- [WORK ITEM]
Which lines below fall between the one containing "distinguish between server" and the one containing "distributed rate limiting"? Repeat them exactly, counting both of those lines, and add nothing else.

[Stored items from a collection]
··········
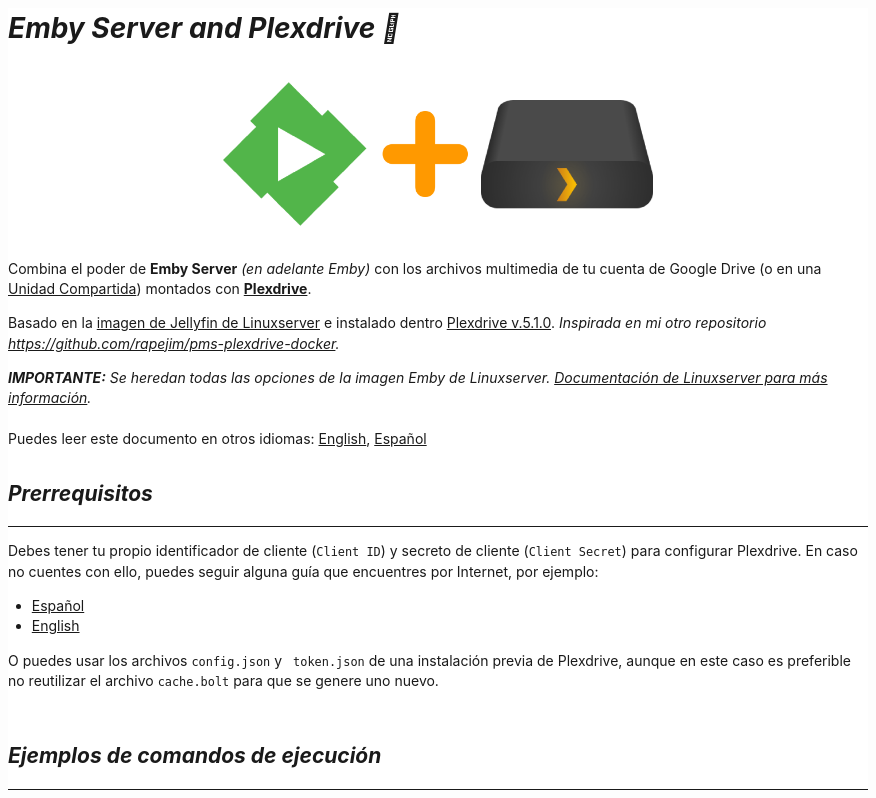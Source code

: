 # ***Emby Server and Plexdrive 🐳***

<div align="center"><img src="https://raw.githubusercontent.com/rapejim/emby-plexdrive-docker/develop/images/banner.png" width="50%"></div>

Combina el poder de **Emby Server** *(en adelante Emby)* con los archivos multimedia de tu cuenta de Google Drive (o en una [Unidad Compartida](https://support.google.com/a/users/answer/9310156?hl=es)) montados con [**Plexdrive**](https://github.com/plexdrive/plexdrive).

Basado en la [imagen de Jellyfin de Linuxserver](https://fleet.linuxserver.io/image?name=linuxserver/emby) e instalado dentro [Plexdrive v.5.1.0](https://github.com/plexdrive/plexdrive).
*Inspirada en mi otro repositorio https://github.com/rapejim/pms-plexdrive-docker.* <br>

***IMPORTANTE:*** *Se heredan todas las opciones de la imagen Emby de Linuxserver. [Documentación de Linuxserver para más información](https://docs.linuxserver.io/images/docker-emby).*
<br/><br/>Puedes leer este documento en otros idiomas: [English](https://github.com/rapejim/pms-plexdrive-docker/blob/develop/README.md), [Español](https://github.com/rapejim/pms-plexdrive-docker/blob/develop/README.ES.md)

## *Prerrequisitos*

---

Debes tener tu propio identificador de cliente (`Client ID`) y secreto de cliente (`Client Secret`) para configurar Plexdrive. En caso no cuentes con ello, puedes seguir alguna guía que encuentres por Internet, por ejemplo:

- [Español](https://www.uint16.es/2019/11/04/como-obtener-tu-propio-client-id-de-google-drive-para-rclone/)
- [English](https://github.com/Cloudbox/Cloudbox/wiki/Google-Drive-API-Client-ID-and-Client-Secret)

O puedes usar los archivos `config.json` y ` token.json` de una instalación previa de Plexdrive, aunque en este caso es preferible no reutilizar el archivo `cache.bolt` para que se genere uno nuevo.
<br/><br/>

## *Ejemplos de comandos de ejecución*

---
··········
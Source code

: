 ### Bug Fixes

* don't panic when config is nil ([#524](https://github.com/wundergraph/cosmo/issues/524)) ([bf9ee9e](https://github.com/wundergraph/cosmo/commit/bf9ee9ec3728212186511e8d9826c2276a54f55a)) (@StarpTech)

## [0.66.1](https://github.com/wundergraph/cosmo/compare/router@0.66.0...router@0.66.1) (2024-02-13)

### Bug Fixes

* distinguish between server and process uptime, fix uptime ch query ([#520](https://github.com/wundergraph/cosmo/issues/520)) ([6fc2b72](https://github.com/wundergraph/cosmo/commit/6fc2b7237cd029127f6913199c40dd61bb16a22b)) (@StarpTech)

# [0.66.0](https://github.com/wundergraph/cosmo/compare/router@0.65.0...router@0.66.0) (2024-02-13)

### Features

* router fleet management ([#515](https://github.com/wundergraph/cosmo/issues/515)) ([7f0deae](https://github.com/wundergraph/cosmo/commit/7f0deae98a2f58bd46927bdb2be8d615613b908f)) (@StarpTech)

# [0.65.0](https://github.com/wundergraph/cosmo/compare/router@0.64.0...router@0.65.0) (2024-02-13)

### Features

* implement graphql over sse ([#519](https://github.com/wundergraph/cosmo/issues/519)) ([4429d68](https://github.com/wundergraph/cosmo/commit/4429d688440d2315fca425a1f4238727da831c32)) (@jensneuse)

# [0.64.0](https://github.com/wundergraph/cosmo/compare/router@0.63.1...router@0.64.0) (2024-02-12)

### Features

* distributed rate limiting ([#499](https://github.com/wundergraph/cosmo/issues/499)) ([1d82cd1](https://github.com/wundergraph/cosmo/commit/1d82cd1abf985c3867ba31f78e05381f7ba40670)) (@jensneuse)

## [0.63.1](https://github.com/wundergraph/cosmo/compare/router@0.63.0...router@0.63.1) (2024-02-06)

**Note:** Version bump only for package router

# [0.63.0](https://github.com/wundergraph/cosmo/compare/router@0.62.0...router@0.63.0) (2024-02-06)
··········
- [ANSWER SECTION]
* distinguish between server and process uptime, fix uptime ch query ([#520](https://github.com/wundergraph/cosmo/issues/520)) ([6fc2b72](https://github.com/wundergraph/cosmo/commit/6fc2b7237cd029127f6913199c40dd61bb16a22b)) (@StarpTech)

# [0.66.0](https://github.com/wundergraph/cosmo/compare/router@0.65.0...router@0.66.0) (2024-02-13)

### Features

* router fleet management ([#515](https://github.com/wundergraph/cosmo/issues/515)) ([7f0deae](https://github.com/wundergraph/cosmo/commit/7f0deae98a2f58bd46927bdb2be8d615613b908f)) (@StarpTech)

# [0.65.0](https://github.com/wundergraph/cosmo/compare/router@0.64.0...router@0.65.0) (2024-02-13)

### Features

* implement graphql over sse ([#519](https://github.com/wundergraph/cosmo/issues/519)) ([4429d68](https://github.com/wundergraph/cosmo/commit/4429d688440d2315fca425a1f4238727da831c32)) (@jensneuse)

# [0.64.0](https://github.com/wundergraph/cosmo/compare/router@0.63.1...router@0.64.0) (2024-02-12)

### Features

* distributed rate limiting ([#499](https://github.com/wundergraph/cosmo/issues/499)) ([1d82cd1](https://github.com/wundergraph/cosmo/commit/1d82cd1abf985c3867ba31f78e05381f7ba40670)) (@jensneuse)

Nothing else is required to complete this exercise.